Sunday, February 04, 2007

Adam & Eve

The story of 'Adam and Eve' may have actually started as a historical account. The problem is that the protestant bible only devotes part of one chapter (less than three hundred sentences) to describing a two-thousand-year period of history. Just how detailed (and how accurately) do you think that little chunk of writing can portray two millennia?

This will open a can of worms … but the word “adam” (not capitalized, and pronounced roughly “ah-DAHM”) is the Hebrew word for all of humanity. It is the exact equivalent of the modern English word “mankind.” It was never … not once … used as a proper name in any of the original Hebrew manuscripts. It was only applied to a single individual in the later Hebrew transcripts (about the time of the Septuagint), and it only became a specific man’s name after the translators of the King James Version (in the 16th Century) capitalized it. To this day, the Jews still consider it simply a “shorthand” method of condensing a lot of history into a small amount of writing.

I had a discussion the other day with a man who staunchly claimed that Adam and Eve were perfect. I doubt it. The Elohim were very careful to deny Adam and Eve access to the Tree of Life. If Adam and Eve had eaten of the Tree of Life, then yes, they would THEN have been as gods, perfect (including being immortal).

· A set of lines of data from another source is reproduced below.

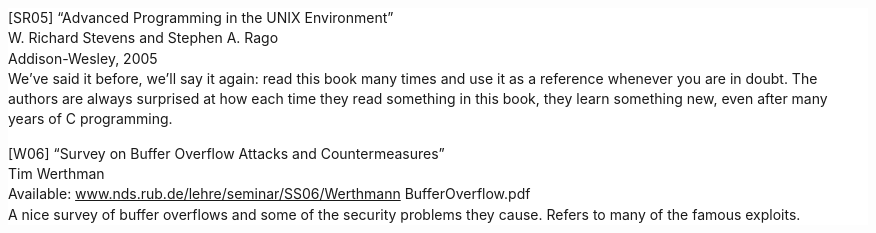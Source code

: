 [SR05] “Advanced Programming in the UNIX Environment”  
W. Richard Stevens and Stephen A. Rago  
Addison-Wesley, 2005  
We’ve said it before, we’ll say it again: read this book many times and use it as a reference whenever you are in doubt. The authors are always surprised at how each time they read something in this book, they learn something new, even after many years of C programming.

[W06] “Survey on Buffer Overflow Attacks and Countermeasures”  
Tim Werthman  
Available: www.nds.rub.de/lehre/seminar/SS06/Werthmann BufferOverflow.pdf  
A nice survey of buffer overflows and some of the security problems they cause. Refers to many of the famous exploits.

Adam and Eve were not “built to live forever” (as he put it). First, God told them specifically that He had already - before He ever created them in the first place! - arranged a way that they could indeed die (that is, by eating the fruit of the Tree of “Knowledge of Good and Evil”). They were not created as permanently immortal … they were simply blessed (a temporary and revocable decision on God’s part!).

Second, there are actually two Genesis creation stories. In the other (older, 'P' document) story … after Adam and Eve had already had their escapade with the serpent, the Elohim (a plural word meaning “gods” – not capitalized) very carefully denied Adam and Eve access to the Tree of Life (a second tree, not the same as the tree of “Knowledge of Good and Evil,” which at that point in the story they had already eaten from). The Elohim decision was predicated upon, “lest they become as one of us” … meaning both spiritually aware and immortal … thus, gods themselves. And no, I am not making this up.